Thursday, October 02, 2008

Blaming The Victim

Thomas Frank writes about blaming the victim in the WSJ:

Most of the mistakes for which we are paying now, Mr. Black told me, were actually made "by four entities that under conservative economic theory should have exercised effective market discipline -- the appraisers, the originators of the mortgages, the rating agencies, and the investment banking firms that packaged the subprime mortgage-backed securities." Instead of "disciplining" the markets, these private actors "served as the four horsemen of the financial apocalypse, aiding the accounting fraud and inflating the housing bubble." It is they, Mr. Black says, who "turned a crisis into a catastrophe."

Ah, but truth is no ally to a conservative with his back to the wall. So much more helpful are the trusty narratives on which the movement was built. So when we have dispatched this first canard, we learn from other conservatives that it is the sub-prime people who are to blame; that by taking out loans they couldn't possibly pay off, these undesirable borrowers have ruined us all.
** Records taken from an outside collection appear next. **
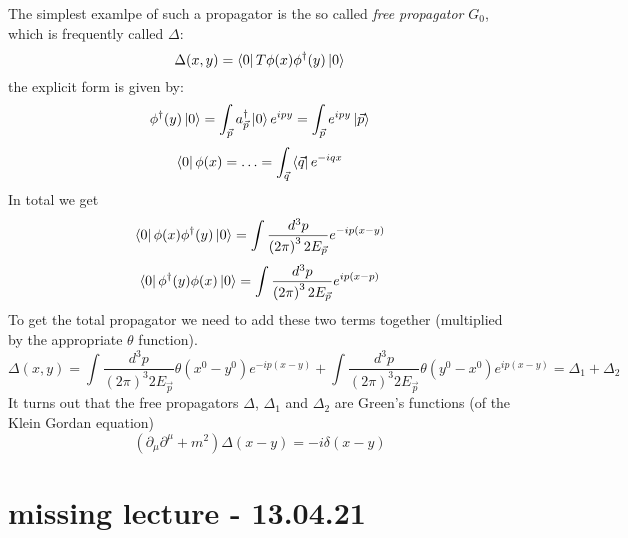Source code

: \documentclass{report}
\begin{document}
The simplest examlpe of such a propagator is the so called \emph{free propagator} $G_0$, which is frequently called $\Delta$: \[
	\Delta(x,y) = \bra{0} T \phi(x) \phi^\dagger(y) \ket{0}
\] the explicit form is given by: \[
\phi^\dagger(y) \ket{0} = \int_{\vec{p}} a_{\vec{p}}^\dagger \ket{0}e^{ipy} = \int_{\vec{p}} e^{ipy} \ket{\vec{p}}
\] \[
\bra{0} \phi(x) = \ldots = \int_{\vec{q}} \bra{\vec{q}} e^{-iqx}
\] In total we get \[
\bra{0} \phi(x) \phi^\dagger(y) \ket{0} = \int \frac{d^3p}{\left( 2 \pi \right)^3 2 E_{\vec{p}}} e^{-ip(x-y)} 
\] \[
\bra{0} \phi^\dagger(y) \phi(x) \ket{0} = \int \frac{d^3 p}{\left( 2 \pi \right)^3 2 E_{\vec{p}}} e^{ip(x-p)}
\] To get the total propagator we need to add these two terms together (multiplied by the appropriate $\theta$ function). \[
\Delta(x,y) = \int \frac{d^3p}{\left( 2 \pi \right)^3 2 E_{\vec{p}}} \theta(x^0 - y^0) e^{-ip(x-y)} + \int \frac{d^3p}{\left( 2 \pi \right)^3 2 E_{\vec{p}}} \theta(y^0 - x^0) e^{ip(x-y)} = \Delta_1 + \Delta_2
\] It turns out that the free propagators $\Delta $, $\Delta_1$ and $\Delta_2$ are Green's functions (of the Klein Gordan equation) \[
\left( \partial_\mu \partial^\mu + m^2   \right) \Delta(x-y) = -i \delta(x-y)
\] 
\chapter{ missing lecture - 13.04.21}
\end{document}
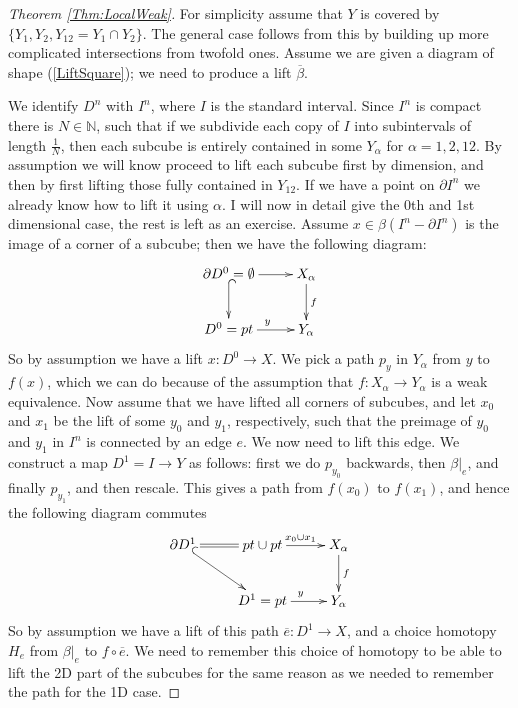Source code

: \documentclass{article}
\newtheorem{proposed work}[theorem]{Proposed Work}
\theoremstyle{definition}
\newcommand{\xymat}[1]{\begin{align*}\xymatrix{ #1}\end{align*}}
\begin{document}
\begin{proof}[Theorem \ref{Thm:LocalWeak}]
For simplicity assume that $Y$ is covered by $\{Y_1,Y_2,Y_{12}=Y_1\cap Y_2\}$. The general case follows from this by building up more complicated intersections from twofold ones. Assume we are given a diagram of shape (\ref{LiftSquare}); we need to produce a lift $\overline{\beta}$. 

We identify $D^n$ with $I^n$, where $I$ is the standard interval. Since $I^n$ is compact there is $N\in \mathbb{N}$, such that if we subdivide each copy of $I$ into subintervals of length $\frac{1}{N}$, then each subcube is entirely contained in some $Y_\alpha$ for $\alpha=1,2,12$. By assumption we will know proceed to lift each subcube first by dimension, and then by first lifting those fully contained in $Y_{12}$. If we have a point on $\partial I^n$ we already know how to lift it using $\alpha$. I will now in detail give the 0th and 1st dimensional case, the rest is left as an exercise. Assume $x\in \beta(I^n-\partial I^n)$ is the image of a corner of a subcube; then we have the following diagram:
\xymat{\partial D^0 =\emptyset \ar[r] \ar@{^{(}->}[d] & X_\alpha \ar[d]^f \\ D^0=pt \ar[r]^y & Y_\alpha }
So by assumption we have a lift $x:D^0 \to X$. We pick a path $p_y$ in $Y_\alpha$ from  $y$ to $f(x)$, which we can do because of the assumption that $f:X_\alpha \to Y_\alpha$ is a weak equivalence. Now assume that we have lifted all corners of subcubes, and let $x_0$ and $x_1$ be the lift of some $y_0$ and $y_1$, respectively, such that the preimage of $y_0$ and $y_1$ in $I^n$ is connected by an edge $e$. We now need to lift this edge. We construct a map $D^1=I \to Y$ as follows: first we do $p_{y_0}$ backwards, then $\beta|_e$, and finally $p_{y_1}$, and then rescale. This gives a path from $f(x_0)$ to $f(x_1)$, and hence the following diagram commutes
\xymat{\partial D^1 \ar@{=}[r]\ar@{^{(}->}[dr]& pt \cup pt \ar[r]^{x_0 \cup x_1}  & X_\alpha \ar[d]^f \\ & D^1=pt \ar[r]^y & Y_\alpha}
So by assumption we have a lift of this path $\overline{e}: D^1\to X$, and a choice homotopy $H_e$ from $\beta|_e$ to $f\circ \overline{e}$. We need to remember this choice of homotopy to be able to lift the 2D part of the subcubes for the same reason as we needed to remember the path for the 1D case.
\end{proof}
\end{document}

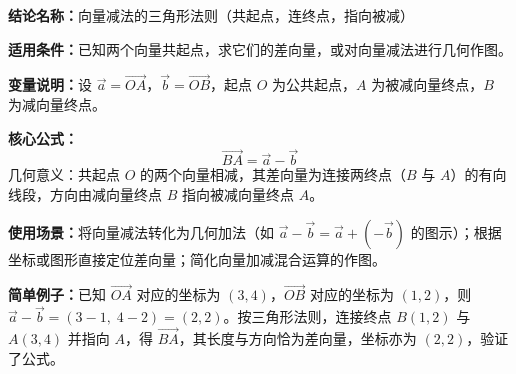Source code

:\textbf{结论名称：}向量减法的三角形法则（共起点，连终点，指向被减）

\textbf{适用条件：}已知两个向量共起点，求它们的差向量，或对向量减法进行几何作图。

\textbf{变量说明：}设 $\vec{a}=\overrightarrow{OA}$，$\vec{b}=\overrightarrow{OB}$，起点 $O$ 为公共起点，$A$ 为被减向量终点，$B$ 为减向量终点。

\textbf{核心公式：}
\[
\boxed{\overrightarrow{BA} = \vec{a} - \vec{b}}
\]
几何意义：共起点 $O$ 的两个向量相减，其差向量为连接两终点（$B$ 与 $A$）的有向线段，方向由减向量终点 $B$ 指向被减向量终点 $A$。

\textbf{使用场景：}将向量减法转化为几何加法（如 $\vec{a}-\vec{b}=\vec{a}+(-\vec{b})$ 的图示）；根据坐标或图形直接定位差向量；简化向量加减混合运算的作图。

\textbf{简单例子：}已知 $\overrightarrow{OA}$ 对应的坐标为 $(3,4)$，$\overrightarrow{OB}$ 对应的坐标为 $(1,2)$，则 $\vec{a} - \vec{b} = (3-1,\;4-2) = (2,2)$。按三角形法则，连接终点 $B(1,2)$ 与 $A(3,4)$ 并指向 $A$，得 $\overrightarrow{BA}$，其长度与方向恰为差向量，坐标亦为 $(2,2)$，验证了公式。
There is no way to measure the number of people who took out mortgages they knew they couldn't afford, of course, but for what it's worth, a 2007 report by the Mortgage Bankers Association reports that the FBI estimates "80 percent of all reported fraud losses arise from fraud for profit schemes that involve industry insiders." That means the lenders, not the borrowers.

Just imagine the flights of fancy that the theory of borrower malevolence and Wall Street victimization requires conservatives to take: All these no-account folks, you see, got together and forced investment banks to engineer subprime mortgages into highly leveraged securities. Then they tricked all manner of hedge funds and pension funds and financial institutions into buying these lousy products. Just for good measure, these struggling homeowners then persuaded bond-rating agencies to misrepresent the risk associated with these securities.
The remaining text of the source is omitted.